#### [Task description]
Where the string "Sample" appears in a line of the data, show that line.

(Data supplied begins)

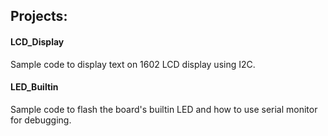 ## Projects:

#### LCD_Display
Sample code to display text on 1602 LCD display using I2C.

#### LED_Builtin
Sample code to flash the board's builtin LED and how to use serial monitor for debugging.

(Data supplied ends)

#### [Reply to the task]
Sample code to display text on 1602 LCD display using I2C.
Sample code to flash the board's builtin LED and how to use serial monitor for debugging.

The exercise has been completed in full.